-- Record extracts follows --

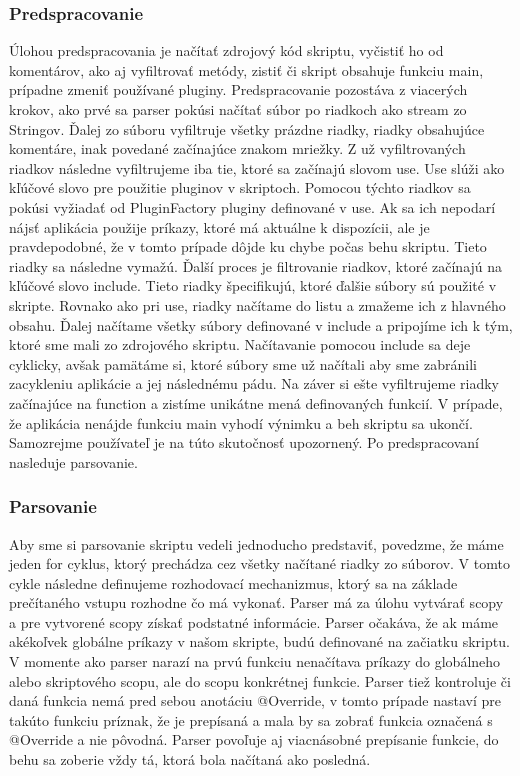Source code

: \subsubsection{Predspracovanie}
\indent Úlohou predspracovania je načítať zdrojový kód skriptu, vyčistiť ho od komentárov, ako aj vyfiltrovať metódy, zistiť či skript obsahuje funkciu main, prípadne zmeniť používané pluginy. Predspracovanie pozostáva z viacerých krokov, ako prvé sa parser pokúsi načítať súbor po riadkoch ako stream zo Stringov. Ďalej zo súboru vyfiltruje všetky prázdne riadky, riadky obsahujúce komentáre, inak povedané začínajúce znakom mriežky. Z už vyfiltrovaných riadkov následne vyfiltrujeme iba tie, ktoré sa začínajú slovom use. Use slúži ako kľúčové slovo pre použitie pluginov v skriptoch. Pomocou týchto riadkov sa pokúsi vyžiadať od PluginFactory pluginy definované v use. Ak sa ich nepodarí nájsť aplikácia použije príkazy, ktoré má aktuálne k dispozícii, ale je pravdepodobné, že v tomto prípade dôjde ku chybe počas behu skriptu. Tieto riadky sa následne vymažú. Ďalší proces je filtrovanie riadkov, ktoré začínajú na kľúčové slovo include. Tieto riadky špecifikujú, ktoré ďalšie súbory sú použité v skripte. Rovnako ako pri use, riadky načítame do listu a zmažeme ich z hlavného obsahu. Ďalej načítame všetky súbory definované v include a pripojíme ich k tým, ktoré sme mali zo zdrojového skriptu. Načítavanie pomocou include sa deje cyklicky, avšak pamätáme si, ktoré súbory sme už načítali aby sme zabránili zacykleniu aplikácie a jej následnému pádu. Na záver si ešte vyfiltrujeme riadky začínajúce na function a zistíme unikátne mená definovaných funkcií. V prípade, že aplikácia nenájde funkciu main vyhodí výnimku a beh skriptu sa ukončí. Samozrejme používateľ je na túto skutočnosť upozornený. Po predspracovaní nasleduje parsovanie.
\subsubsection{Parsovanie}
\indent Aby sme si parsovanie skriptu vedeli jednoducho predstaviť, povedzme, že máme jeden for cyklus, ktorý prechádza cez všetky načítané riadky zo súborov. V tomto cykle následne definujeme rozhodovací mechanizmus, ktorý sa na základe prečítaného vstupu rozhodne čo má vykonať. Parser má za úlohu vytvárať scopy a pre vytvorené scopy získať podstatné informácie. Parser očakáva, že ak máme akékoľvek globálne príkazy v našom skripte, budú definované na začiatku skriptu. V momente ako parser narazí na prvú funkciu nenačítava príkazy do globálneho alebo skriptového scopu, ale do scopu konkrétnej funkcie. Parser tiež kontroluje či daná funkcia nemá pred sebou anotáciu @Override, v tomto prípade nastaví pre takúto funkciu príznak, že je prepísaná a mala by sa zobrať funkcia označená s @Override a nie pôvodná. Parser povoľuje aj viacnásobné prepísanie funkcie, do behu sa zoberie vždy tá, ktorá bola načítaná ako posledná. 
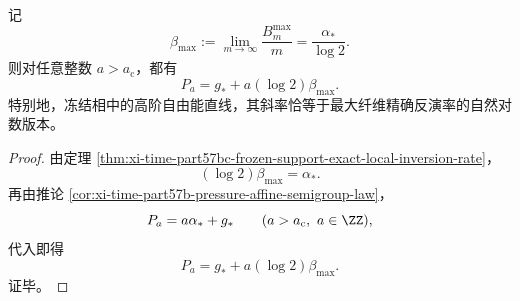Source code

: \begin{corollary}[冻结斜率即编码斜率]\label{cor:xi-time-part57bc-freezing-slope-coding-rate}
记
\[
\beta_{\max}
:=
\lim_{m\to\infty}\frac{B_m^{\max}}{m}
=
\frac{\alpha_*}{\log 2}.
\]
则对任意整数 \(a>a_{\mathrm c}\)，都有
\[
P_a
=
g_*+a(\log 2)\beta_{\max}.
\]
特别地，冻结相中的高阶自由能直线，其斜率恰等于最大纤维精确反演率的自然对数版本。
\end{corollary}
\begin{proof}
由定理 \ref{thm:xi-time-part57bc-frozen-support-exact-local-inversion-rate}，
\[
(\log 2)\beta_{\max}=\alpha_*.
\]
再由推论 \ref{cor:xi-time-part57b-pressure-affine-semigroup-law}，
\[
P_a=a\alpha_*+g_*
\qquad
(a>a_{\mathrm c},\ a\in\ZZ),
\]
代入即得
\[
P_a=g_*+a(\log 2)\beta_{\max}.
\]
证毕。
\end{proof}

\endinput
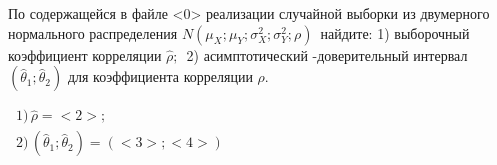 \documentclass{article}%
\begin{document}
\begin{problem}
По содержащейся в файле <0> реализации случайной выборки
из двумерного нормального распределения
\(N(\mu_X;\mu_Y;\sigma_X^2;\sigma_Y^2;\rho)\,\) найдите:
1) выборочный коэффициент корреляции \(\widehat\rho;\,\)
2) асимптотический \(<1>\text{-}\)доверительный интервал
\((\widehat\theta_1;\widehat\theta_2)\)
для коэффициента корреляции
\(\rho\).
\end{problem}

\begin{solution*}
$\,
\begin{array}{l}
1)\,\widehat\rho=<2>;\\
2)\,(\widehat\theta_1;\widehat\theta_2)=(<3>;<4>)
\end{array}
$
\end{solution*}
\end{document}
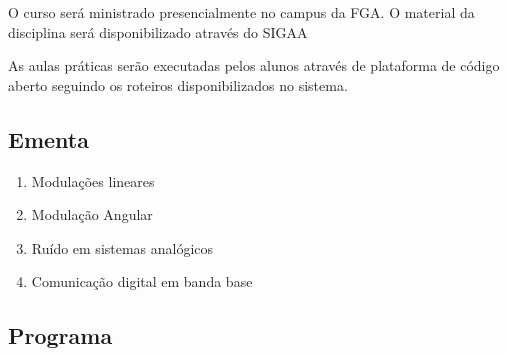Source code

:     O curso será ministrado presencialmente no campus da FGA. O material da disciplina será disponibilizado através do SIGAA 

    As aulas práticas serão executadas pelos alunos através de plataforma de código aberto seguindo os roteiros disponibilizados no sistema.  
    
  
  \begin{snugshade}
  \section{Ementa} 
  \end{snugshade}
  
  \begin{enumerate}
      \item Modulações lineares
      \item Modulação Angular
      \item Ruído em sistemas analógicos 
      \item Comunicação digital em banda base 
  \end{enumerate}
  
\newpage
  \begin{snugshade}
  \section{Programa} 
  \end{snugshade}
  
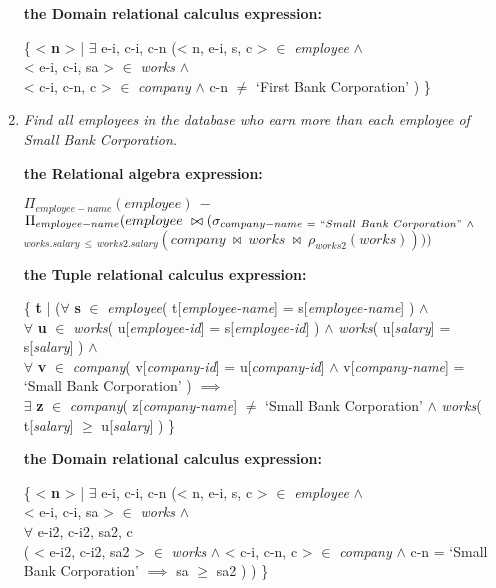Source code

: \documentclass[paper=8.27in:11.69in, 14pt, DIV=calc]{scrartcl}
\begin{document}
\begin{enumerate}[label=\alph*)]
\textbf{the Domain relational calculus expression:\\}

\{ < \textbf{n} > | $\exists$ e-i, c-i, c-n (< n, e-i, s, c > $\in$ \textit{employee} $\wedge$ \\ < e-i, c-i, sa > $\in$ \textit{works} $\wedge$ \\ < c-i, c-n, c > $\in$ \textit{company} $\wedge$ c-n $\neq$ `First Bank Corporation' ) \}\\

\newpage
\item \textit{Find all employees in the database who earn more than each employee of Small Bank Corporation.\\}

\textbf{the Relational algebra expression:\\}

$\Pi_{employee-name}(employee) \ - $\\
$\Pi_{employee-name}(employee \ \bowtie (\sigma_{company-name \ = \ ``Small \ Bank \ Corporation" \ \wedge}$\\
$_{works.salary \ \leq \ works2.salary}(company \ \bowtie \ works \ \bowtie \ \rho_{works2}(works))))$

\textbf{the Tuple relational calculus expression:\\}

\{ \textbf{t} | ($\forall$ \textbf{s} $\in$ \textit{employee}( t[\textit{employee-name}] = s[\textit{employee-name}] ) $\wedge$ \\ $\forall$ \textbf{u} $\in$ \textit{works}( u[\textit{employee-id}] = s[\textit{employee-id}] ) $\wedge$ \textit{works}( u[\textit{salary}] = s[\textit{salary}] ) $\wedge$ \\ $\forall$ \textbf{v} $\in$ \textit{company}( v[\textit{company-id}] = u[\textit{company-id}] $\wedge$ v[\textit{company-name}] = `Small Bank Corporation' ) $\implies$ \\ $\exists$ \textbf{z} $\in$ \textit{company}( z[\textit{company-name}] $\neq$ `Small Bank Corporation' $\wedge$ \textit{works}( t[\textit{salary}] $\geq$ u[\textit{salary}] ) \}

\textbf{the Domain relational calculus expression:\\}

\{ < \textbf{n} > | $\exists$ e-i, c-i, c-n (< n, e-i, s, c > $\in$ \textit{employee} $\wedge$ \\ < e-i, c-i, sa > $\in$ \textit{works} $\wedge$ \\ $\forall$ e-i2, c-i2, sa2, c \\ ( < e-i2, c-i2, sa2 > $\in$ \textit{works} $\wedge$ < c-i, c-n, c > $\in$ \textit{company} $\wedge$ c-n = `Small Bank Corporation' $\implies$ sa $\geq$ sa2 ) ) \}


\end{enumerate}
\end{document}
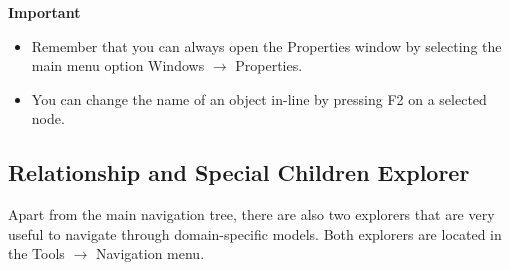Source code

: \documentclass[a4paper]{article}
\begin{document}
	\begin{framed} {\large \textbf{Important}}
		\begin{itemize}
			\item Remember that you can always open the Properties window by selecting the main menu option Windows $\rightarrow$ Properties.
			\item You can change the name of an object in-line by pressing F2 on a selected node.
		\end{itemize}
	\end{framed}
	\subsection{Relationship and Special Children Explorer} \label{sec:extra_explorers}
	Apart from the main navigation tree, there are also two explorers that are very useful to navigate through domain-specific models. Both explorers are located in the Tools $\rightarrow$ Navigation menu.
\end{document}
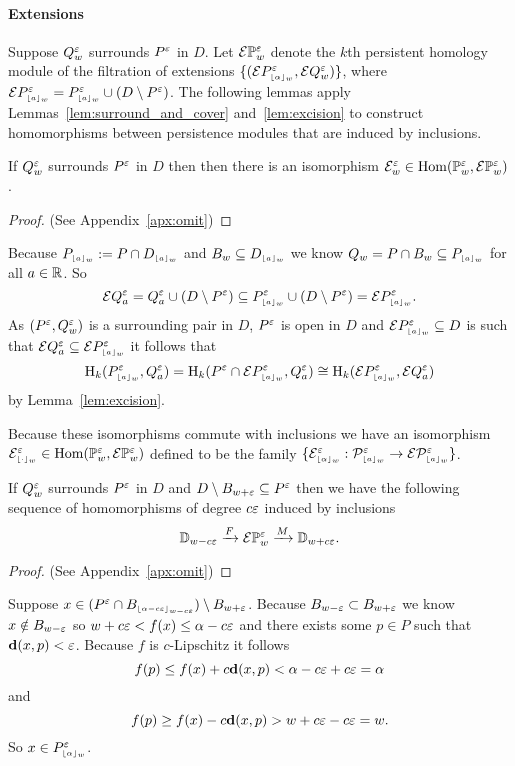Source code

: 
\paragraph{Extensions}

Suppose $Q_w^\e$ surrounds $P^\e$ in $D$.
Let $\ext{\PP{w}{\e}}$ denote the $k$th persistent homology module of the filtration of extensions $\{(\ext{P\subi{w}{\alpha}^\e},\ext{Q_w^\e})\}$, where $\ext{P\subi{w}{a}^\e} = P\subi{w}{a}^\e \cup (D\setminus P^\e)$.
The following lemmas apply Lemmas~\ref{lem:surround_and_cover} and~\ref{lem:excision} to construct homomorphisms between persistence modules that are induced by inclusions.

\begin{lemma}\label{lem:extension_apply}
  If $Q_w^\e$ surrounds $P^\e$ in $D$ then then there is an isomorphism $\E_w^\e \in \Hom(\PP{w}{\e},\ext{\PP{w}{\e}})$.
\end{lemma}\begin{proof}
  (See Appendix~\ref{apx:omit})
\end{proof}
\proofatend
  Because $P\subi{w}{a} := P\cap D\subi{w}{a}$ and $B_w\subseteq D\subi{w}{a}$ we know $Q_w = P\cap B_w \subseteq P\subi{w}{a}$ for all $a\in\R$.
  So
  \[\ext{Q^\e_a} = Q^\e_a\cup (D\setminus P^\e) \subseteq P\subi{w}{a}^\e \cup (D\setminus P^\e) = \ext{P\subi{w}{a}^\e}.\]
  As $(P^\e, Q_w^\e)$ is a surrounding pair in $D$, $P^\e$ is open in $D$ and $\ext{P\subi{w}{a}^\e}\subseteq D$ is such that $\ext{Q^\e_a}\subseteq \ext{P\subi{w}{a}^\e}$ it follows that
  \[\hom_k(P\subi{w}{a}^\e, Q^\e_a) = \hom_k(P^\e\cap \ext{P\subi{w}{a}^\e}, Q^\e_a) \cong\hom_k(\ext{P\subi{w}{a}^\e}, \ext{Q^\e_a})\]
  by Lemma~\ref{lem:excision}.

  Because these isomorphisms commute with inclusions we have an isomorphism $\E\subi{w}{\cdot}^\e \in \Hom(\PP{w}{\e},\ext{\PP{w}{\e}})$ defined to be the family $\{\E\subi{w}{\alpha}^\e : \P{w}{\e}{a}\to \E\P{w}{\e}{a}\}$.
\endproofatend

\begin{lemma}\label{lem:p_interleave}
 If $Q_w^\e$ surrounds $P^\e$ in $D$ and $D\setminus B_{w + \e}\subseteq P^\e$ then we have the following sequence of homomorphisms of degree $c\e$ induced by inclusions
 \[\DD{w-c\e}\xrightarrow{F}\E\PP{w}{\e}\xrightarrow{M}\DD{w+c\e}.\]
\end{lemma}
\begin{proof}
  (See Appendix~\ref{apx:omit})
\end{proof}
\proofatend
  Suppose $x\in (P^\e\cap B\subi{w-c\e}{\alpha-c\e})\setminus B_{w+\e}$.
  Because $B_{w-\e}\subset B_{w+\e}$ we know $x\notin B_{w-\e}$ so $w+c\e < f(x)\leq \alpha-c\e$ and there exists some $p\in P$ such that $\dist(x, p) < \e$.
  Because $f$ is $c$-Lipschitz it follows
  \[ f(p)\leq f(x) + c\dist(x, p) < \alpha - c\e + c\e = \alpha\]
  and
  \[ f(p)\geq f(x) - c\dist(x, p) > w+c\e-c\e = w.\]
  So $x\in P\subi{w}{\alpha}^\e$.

-- Record extracts concluded --

■ **Work item**: Leaving all pictures out, output exactly the lines of the material above from the line with "1) выборочный коэффициент" to the line with "As aulas práticas", both included.

■ **Solution to the exercise**:
1) выборочный коэффициент корреляции \(\widehat\rho;\,\)
2) асимптотический \(<1>\text{-}\)доверительный интервал
\((\widehat\theta_1;\widehat\theta_2)\)
для коэффициента корреляции
\(\rho\).
\end{problem}

\begin{solution*}
$\,
\begin{array}{l}
1)\,\widehat\rho=<2>;\\
2)\,(\widehat\theta_1;\widehat\theta_2)=(<3>;<4>)
\end{array}
$
\end{solution*}
\end{document}
Source code

:     O curso será ministrado presencialmente no campus da FGA. O material da disciplina será disponibilizado através do SIGAA 

    As aulas práticas serão executadas pelos alunos através de plataforma de código aberto seguindo os roteiros disponibilizados no sistema.  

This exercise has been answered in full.